─── SOURCE MATERIAL ───
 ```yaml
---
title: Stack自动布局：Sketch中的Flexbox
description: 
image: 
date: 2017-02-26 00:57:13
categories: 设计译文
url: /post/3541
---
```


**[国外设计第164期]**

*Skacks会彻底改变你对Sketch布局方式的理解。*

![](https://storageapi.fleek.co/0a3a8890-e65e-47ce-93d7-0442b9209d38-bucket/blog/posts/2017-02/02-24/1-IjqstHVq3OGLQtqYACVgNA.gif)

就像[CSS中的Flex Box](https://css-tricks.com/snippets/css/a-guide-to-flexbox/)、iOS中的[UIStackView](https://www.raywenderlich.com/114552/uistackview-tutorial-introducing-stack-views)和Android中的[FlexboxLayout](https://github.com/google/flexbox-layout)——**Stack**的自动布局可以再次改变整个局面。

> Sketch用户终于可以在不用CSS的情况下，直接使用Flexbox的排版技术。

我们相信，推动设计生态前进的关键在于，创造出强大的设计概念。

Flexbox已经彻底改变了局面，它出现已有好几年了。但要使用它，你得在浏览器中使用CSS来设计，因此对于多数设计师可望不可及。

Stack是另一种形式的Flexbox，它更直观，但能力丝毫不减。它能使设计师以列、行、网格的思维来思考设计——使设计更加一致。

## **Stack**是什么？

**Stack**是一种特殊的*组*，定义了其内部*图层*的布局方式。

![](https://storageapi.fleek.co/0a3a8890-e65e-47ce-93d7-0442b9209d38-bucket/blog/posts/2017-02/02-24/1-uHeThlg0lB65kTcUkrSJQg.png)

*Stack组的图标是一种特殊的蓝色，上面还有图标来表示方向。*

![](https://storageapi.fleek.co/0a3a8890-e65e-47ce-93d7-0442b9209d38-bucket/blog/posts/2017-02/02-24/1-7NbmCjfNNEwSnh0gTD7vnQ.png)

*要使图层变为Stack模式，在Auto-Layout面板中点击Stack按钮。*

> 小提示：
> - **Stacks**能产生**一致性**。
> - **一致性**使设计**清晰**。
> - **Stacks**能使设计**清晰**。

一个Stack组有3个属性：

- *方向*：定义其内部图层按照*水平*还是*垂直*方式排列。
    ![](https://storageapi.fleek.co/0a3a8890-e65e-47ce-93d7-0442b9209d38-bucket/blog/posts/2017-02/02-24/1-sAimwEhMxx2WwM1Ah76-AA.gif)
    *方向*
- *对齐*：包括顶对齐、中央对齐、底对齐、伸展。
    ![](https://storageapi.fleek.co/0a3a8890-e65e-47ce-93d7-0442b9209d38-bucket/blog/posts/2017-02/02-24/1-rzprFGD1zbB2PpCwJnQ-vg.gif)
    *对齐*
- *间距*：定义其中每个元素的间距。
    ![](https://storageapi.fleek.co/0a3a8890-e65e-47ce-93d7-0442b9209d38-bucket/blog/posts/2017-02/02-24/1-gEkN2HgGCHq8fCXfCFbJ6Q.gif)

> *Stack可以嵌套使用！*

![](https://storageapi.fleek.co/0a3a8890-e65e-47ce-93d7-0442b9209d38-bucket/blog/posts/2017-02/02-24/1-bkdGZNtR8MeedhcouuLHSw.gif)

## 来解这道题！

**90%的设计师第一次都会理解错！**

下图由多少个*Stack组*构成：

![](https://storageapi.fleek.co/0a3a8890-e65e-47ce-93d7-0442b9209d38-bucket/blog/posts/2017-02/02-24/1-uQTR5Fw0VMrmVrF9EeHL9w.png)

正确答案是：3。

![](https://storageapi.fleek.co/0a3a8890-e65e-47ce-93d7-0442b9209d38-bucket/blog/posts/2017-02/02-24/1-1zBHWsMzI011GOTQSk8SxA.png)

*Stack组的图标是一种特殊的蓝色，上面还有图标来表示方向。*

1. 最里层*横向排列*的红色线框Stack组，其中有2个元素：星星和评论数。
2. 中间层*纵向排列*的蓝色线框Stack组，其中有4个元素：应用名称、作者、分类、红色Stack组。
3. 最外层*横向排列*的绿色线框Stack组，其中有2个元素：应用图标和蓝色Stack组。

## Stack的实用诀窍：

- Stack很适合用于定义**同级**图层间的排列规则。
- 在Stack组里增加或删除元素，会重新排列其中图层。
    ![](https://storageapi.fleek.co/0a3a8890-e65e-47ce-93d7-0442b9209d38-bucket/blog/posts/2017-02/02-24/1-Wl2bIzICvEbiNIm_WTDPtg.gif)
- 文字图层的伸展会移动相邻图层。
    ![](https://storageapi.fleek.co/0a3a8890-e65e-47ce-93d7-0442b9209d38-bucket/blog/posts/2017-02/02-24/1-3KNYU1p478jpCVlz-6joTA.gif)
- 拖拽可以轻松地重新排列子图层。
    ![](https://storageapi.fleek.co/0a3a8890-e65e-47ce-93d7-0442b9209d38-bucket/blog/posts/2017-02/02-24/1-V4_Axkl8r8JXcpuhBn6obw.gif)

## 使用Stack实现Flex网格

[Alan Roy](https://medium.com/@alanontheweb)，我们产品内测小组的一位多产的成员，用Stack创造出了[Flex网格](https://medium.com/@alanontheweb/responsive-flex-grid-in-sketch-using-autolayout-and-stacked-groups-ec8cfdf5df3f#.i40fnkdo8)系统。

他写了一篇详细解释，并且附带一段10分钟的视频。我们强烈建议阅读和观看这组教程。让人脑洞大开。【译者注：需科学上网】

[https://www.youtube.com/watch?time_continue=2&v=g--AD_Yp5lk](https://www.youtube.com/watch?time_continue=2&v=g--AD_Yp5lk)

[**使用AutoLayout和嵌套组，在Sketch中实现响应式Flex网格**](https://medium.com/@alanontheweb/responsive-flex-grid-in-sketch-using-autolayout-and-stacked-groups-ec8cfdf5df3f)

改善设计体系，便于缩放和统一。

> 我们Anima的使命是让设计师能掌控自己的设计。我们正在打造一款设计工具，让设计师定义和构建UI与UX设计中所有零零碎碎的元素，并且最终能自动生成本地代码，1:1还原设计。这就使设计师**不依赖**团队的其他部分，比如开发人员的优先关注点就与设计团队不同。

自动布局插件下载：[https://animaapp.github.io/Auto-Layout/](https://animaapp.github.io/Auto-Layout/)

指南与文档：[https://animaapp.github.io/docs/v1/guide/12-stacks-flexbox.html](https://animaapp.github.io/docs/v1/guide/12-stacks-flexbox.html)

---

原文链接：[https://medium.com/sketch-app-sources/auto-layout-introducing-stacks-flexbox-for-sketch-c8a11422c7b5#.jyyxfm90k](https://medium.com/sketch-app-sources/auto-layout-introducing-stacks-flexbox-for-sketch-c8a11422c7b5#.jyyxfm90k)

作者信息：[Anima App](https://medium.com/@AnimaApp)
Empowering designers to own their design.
───
ABOUT THIS TASK – The lines to copy are those above that contain the string "grid".

ANSWER BELOW –
[Alan Roy](https://medium.com/@alanontheweb)，我们产品内测小组的一位多产的成员，用Stack创造出了[Flex网格](https://medium.com/@alanontheweb/responsive-flex-grid-in-sketch-using-autolayout-and-stacked-groups-ec8cfdf5df3f#.i40fnkdo8)系统。
[**使用AutoLayout和嵌套组，在Sketch中实现响应式Flex网格**](https://medium.com/@alanontheweb/responsive-flex-grid-in-sketch-using-autolayout-and-stacked-groups-ec8cfdf5df3f)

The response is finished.